TASK DETAILS: Write out all of the records exactly once more and skip the images.
===== EXTRACTED ENTRIES
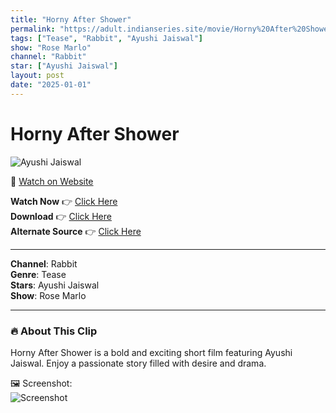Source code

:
```yaml
---
title: "Horny After Shower"
permalink: "https://adult.indianseries.site/movie/Horny%20After%20Shower"
tags: ["Tease", "Rabbit", "Ayushi Jaiswal"]
show: "Rose Marlo"
channel: "Rabbit"
star: ["Ayushi Jaiswal"]
layout: post
date: "2025-01-01"
---
```


# Horny After Shower

![Ayushi Jaiswal](https://shorts.desisins.com/wp-content/uploads/2024/10/Aayushi-Jaiswal-Rose-Marlo-Rabbit-DesiSins.com_.jpg)

🔗 [Watch on Website](https://adult.indianseries.site/movie/Horny%20After%20Shower)

**Watch Now** 👉 [Click Here](https://adult.indianseries.site/movie/Horny%20After%20Shower)  
**Download** 👉 [Click Here](https://adult.indianseries.site/movie/Horny%20After%20Shower)  
**Alternate Source** 👉 [Click Here](https://adult.indianseries.site/movie/Horny%20After%20Shower)

---

**Channel**: Rabbit  
**Genre**: Tease  
**Stars**: Ayushi Jaiswal  
**Show**: Rose Marlo

---

### 🔥 About This Clip

Horny After Shower is a bold and exciting short film featuring Ayushi Jaiswal. Enjoy a passionate story filled with desire and drama.
 
🖼️ Screenshot:  
![Screenshot](https://shorts.desisins.com/wp-content/uploads/2024/10/Aayushi-Jaiswal-Rose-Marlo-Rabbit-DesiSins.com_.jpg)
==========
RESULT:
Source code

:
```yaml
---
title: "Horny After Shower"
permalink: "https://adult.indianseries.site/movie/Horny%20After%20Shower"
tags: ["Tease", "Rabbit", "Ayushi Jaiswal"]
show: "Rose Marlo"
channel: "Rabbit"
star: ["Ayushi Jaiswal"]
layout: post
date: "2025-01-01"
---
```


# Horny After Shower

![Ayushi Jaiswal](https://shorts.desisins.com/wp-content/uploads/2024/10/Aayushi-Jaiswal-Rose-Marlo-Rabbit-DesiSins.com_.jpg)

🔗 [Watch on Website](https://adult.indianseries.site/movie/Horny%20After%20Shower)

**Watch Now** 👉 [Click Here](https://adult.indianseries.site/movie/Horny%20After%20Shower)  
**Download** 👉 [Click Here](https://adult.indianseries.site/movie/Horny%20After%20Shower)  
**Alternate Source** 👉 [Click Here](https://adult.indianseries.site/movie/Horny%20After%20Shower)

---

**Channel**: Rabbit  
**Genre**: Tease  
**Stars**: Ayushi Jaiswal  
**Show**: Rose Marlo

---

### 🔥 About This Clip

Horny After Shower is a bold and exciting short film featuring Ayushi Jaiswal. Enjoy a passionate story filled with desire and drama.
 
🖼️ Screenshot:  
![Screenshot](https://shorts.desisins.com/wp-content/uploads/2024/10/Aayushi-Jaiswal-Rose-Marlo-Rabbit-DesiSins.com_.jpg)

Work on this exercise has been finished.